Eis a rainha das virgem que gerou o rei; verdadeiramente uma bela rosa, a virgem mãe de Deus, através de quem nos aproximamos de Deus e do homem; ó virgem bela intercede por nós.

Te decus virgineum virgo dei genitrix maria te solem inter omnes virgines castissimam ex oramus ut pro salute nostra apud dominum intercedere digneris.

Tu és o esplendor das virgens ó virgem Maria, mãe de Deus; somente tu dentre todas as virgens sois a mais casta; assim, rezamos para que tu possas dignar-te a interceder por nossa salvação diante do Senhor.

Sub tuum presidium confugimus dei genitrix nostras deprecationes ne despicias in necessitatibus sed a periculis libera nos semper virgo benedicta.

Sob vosso trono nos reunimos ó mãe de Deus; não ignoreis nossas súplicas em tempos difíceis, mas livrai-nos sempre do mal ó bem-aventurada virgem.

Sancta Maria succurre miseris iuva pusillanimes refove flebiles ora pro populo interveni pro clero intercede pro devoto femino sexu.

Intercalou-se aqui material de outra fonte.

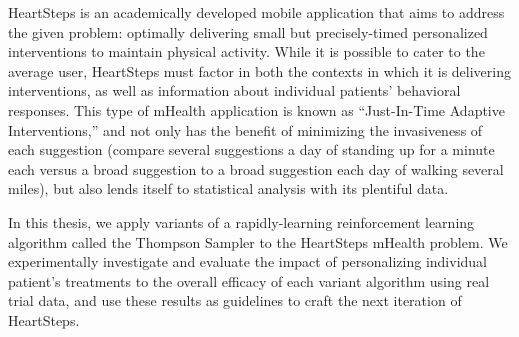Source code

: HeartSteps is an academically developed mobile application that aims to address the given problem: optimally delivering small but precisely-timed personalized interventions to maintain physical activity.  While it is possible to cater to the average user, HeartSteps must factor in both the contexts in which it is delivering interventions, as well as information about individual patients' behavioral responses. This type of mHealth application is known as ``Just-In-Time Adaptive Interventions,'' and not only has the benefit of minimizing the invasiveness of each suggestion (compare several suggestions a day of standing up for a minute each versus a broad suggestion to a broad suggestion each day of walking several miles), but also lends itself to statistical analysis with its plentiful data.  

In this thesis, we apply variants of a rapidly-learning reinforcement learning algorithm called the Thompson Sampler to the HeartSteps mHealth problem.  We experimentally investigate and evaluate the impact of personalizing individual patient's treatments to the overall efficacy of each variant algorithm using real trial data, and use these results as guidelines to craft the next iteration of HeartSteps.



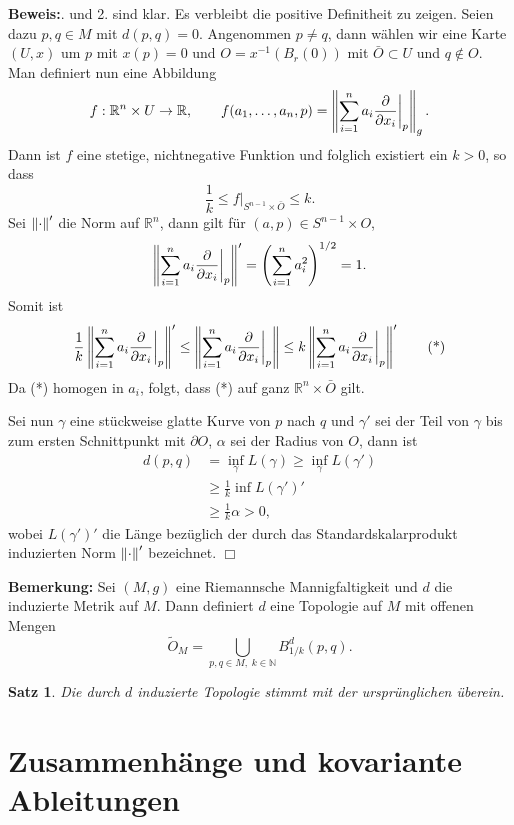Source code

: \documentclass[12pt,a4paper]{article}
\def\R{\mathbb{R}}
\def\N{\mathbb{N}}
\newtheorem{Satz}[Lemma]{Satz}
\def\proof{\noindent\textbf{Beweis:}\quad}
\def\qed{\quad\hfill\ensuremath{\Box}}
\begin{document}
\proof
1. und 2. sind klar. Es verbleibt die positive Definitheit zu zeigen. Seien
dazu $p,q\in M$ mit $d(p,q)=0$.
Angenommen $p\neq q$, dann w\"ahlen wir eine Karte $(U,x)$
um $p$ mit $x(p) = 0$ und $O = x^{-1}(B_r(0))$ mit $\bar{O}\subset U$ und
$q\notin O$. Man definiert nun eine Abbildung $$
f: \R^n\times U \to \R,\qquad f(a_1,\ldots,a_n,p) = \norm{\sum_{i=1}^n a_i
\frac{\partial}{\partial x_i}\bigg|_p}_g.
$$
Dann ist $f$ eine stetige, nichtnegative Funktion und folglich existiert ein $k
>0 $, so dass
$$
\frac{1}{k} \le f\big|_{S^{n-1}\times \bar{O}} \le k.
$$
Sei $\left\|\cdot\right\|'$ die Norm auf $\R^n$, dann gilt f\"ur $(a,p)\in S^{n-1}\times
O$,
$$
\left\|\sum_{i=1}^n a_i \frac{\partial}{\partial x_i}\bigg|_p\right\|' =
\left(\sum_{i=1}^n a_i^2\right)^{1/2} = 1.
$$
Somit ist 
\begin{align*}
\frac{1}{k}\left\|\sum_{i=1}^n a_i \frac{\partial}{\partial x_i}\bigg|_p\right\|'
\le \left\|\sum_{i=1}^n a_i \frac{\partial}{\partial x_i}\bigg|_p\right\|
\le k\left\|\sum_{i=1}^n a_i \frac{\partial}{\partial x_i}\bigg|_p\right\|'\tag{*}
\end{align*}
Da (*) homogen in $a_i$, folgt, dass (*) auf ganz $\R^n\times\bar{O}$ gilt.

Sei nun $\gamma$ eine st\"uckweise glatte Kurve von $p$ nach $q$ und $\gamma'$ sei
der Teil von $\gamma$ bis zum ersten Schnittpunkt mit $\partial O$, $\alpha$ sei
der Radius von $O$, dann ist
\begin{align*}
d(p,q) &= \inf_\gamma L(\gamma)
\ge \inf_\gamma L(\gamma')\\
&\ge \frac{1}{k}\inf L(\gamma')' \\ &\ge \frac{1}{k}\alpha > 0,
\end{align*}
wobei $L(\gamma')'$ die L\"ange bez\"uglich der durch das Standardskalarprodukt
induzierten Norm $\left\|\cdot\right\|'$ bezeichnet.
\qed

\bigskip

{\bf Bemerkung:} Sei $(M,g)$ eine Riemannsche Mannigfaltigkeit und $d$ die
induzierte Metrik auf $M$. Dann definiert $d$ eine Topologie auf $M$ mit offenen
Mengen
$$
\tilde{O}_M = \bigcup_{p,q\in M,\;k\in\N} B_{1/k}^d(p,q).
$$

\begin{Satz}
Die durch $d$ induzierte Topologie stimmt mit der urspr\"unglichen \"uberein.
\end{Satz}
\bigskip

\section{Zusammenh\"ange und kovariante Ableitungen}
\end{document}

Santa Maria socorrei os pobres, ajudai os fracos, consolai os tristes, rogai pelo povo, protegei o clero, interceda por todas as mulheres.

Beata Dei genitrix maria virgo perpetua templum domini sacrarium spiritus sancti tu sola sine exemplo placuisti domino ihesu christo ora pro populo interveni pro clero intercede pro devoto femino sexu.

Bem-aventurada mãe de Deus, Maria, sempre virgem, templo do Senhor, receptáculo do Espírito Santo, somente vós sem exemplo fostes agradável ao Senhor Jesus Cristo; orai pelo povo, intervenha pelo clero, interceda por todas as mulheres.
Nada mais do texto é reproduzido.